• What you need to do:
With both ends included, transcribe exactly the records below from their first line to the line that contains "0.067s | 20.22MiB|".
──────────────────────────────
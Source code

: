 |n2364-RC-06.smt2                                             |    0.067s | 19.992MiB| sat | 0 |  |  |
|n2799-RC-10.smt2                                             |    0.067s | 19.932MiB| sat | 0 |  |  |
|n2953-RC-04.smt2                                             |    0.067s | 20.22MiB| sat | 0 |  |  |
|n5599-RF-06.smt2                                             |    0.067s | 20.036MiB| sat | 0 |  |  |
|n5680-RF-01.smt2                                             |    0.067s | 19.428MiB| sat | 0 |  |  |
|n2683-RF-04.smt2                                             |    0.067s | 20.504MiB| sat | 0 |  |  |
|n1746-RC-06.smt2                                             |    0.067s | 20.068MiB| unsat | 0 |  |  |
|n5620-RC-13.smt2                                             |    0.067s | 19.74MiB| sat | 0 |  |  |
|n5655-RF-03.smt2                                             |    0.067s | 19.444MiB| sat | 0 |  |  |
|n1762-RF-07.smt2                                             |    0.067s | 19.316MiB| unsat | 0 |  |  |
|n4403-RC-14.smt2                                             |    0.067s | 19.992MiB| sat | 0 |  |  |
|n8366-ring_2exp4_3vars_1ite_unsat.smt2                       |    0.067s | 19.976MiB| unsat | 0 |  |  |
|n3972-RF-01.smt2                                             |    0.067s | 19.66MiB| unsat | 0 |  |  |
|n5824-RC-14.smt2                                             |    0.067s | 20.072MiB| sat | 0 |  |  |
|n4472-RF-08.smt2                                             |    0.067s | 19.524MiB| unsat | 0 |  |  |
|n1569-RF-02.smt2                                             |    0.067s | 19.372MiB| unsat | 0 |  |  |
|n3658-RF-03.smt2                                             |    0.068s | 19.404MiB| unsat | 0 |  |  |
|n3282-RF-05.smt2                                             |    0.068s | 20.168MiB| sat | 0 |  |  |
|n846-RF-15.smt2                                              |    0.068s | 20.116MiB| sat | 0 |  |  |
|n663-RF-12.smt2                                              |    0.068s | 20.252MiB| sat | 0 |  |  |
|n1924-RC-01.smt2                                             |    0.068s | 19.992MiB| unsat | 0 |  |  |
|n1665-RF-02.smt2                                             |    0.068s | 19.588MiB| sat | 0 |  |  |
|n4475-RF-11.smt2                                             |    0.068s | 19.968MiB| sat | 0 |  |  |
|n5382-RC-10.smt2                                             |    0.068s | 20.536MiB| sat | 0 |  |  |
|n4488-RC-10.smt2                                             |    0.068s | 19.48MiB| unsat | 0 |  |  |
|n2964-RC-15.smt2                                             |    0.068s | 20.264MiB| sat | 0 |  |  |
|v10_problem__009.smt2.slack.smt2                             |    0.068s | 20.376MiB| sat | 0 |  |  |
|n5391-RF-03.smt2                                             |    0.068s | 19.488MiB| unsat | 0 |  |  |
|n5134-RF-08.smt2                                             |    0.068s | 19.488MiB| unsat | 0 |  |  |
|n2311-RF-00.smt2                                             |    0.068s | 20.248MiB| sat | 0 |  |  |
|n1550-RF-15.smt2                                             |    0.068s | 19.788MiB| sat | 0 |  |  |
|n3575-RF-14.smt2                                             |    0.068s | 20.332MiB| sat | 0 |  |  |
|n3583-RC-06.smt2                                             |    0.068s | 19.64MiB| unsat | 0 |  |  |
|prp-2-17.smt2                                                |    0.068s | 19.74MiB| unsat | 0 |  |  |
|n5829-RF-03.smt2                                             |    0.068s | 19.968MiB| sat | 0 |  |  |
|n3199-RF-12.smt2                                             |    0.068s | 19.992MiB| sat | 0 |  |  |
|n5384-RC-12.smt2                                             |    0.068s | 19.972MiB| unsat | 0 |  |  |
──────────────────────────────
• Answer section:
Source code

: |n2364-RC-06.smt2                                             |    0.067s | 19.992MiB| sat | 0 |  |  |
|n2799-RC-10.smt2                                             |    0.067s | 19.932MiB| sat | 0 |  |  |
|n2953-RC-04.smt2                                             |    0.067s | 20.22MiB| sat | 0 |  |  |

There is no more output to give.